Search code examples
cassandranormalizationcqlcql3denormalization

Mixing column types in Cassandra / wide rows


I am trying to learn how to implement a feed in cassandra (think twitter). I want to use wide rows to store all the posts made by a user. I am thinking about adding user information or statistical information in the same row (num of posts, last post date, user name, etc.).
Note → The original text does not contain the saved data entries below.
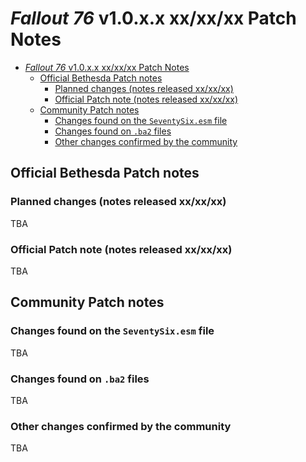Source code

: # _Fallout 76_ v1.0.x.x xx/xx/xx Patch Notes

- [_Fallout 76_ v1.0.x.x xx/xx/xx Patch Notes](#_fallout-76_-v10xx-xxxxxx-patch-notes)
  - [Official Bethesda Patch notes](#official-bethesda-patch-notes)
    - [Planned changes (notes released xx/xx/xx)](#planned-changes-notes-released-xxxxxx)
    - [Official Patch note (notes released xx/xx/xx)](#official-patch-note-notes-released-xxxxxx)
  - [Community Patch notes](#community-patch-notes)
    - [Changes found on the `SeventySix.esm` file](#changes-found-on-the-seventysixesm-file)
    - [Changes found on `.ba2` files](#changes-found-on-ba2-files)
    - [Other changes confirmed by the community](#other-changes-confirmed-by-the-community)

## Official Bethesda Patch notes

### Planned changes (notes released xx/xx/xx)

TBA

### Official Patch note (notes released xx/xx/xx)

TBA

## Community Patch notes

### Changes found on the `SeventySix.esm` file

TBA

### Changes found on `.ba2` files

TBA

### Other changes confirmed by the community

TBA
My question is: is name, age, etc. "field name" stored in column? Or those wide rows only store the column-name and values specified? Am I wasting disk space? Am I compromising performance somehow?

Thanks!

-- TABLE CREATION

CREATE TABLE user_feed (
    owner_id int,
    name text,
    age int,
    posted_at timestamp,
    post_text text,
    PRIMARY KEY (owner_id, posted_at)
);

-- INSERTING THE USER

insert into user_feed (owner_id, name, age, posted_at) values (1, 'marc', 36, 0);

-- INSERTING USER POSTS

insert into user_feed (owner_id, posted_at, post_text) values (1, dateof(now()), 'first post!');
insert into user_feed (owner_id, posted_at, post_text) values (1, dateof(now()), 'hello there');
insert into user_feed (owner_id, posted_at, post_text) values (1, dateof(now()), 'i am kind of happy');

-- GETTING THE FEED

select * from user_feed where owner_id=1 and posted_at>0;

-- RESULT

 owner_id | posted_at                | age  | name | post_text
----------+--------------------------+------+------+--------------------
        1 | 2014-07-04 12:01:23+0000 | null | null |        first post!
        1 | 2014-07-04 12:01:23+0000 | null | null |        hello there
        1 | 2014-07-04 12:01:23+0000 | null | null | i am kind of happy

-- GETTING USER INFO - ONLY USER INFO IS POSTED_AT=0

select * from user_feed where owner_id=1 and posted_at=0;

-- RESULT

 owner_id | posted_at                | age  | name | post_text
----------+--------------------------+------+------+--------------------
        1 | 1970-01-01 00:00:00+0000 |   36 | marc |               null

Solution

  • What about making them static?

    A static column is the same in all partition key and since your partition key is the id of the owner you could avoid wasting space and retrieve the user informations in any query.

    CREATE TABLE user_feed (
        owner_id int,
        name text static,
        age int static,
        posted_at timestamp,
        post_text text,
        PRIMARY KEY (owner_id, posted_at)
    );
    

    Cheers, Carlo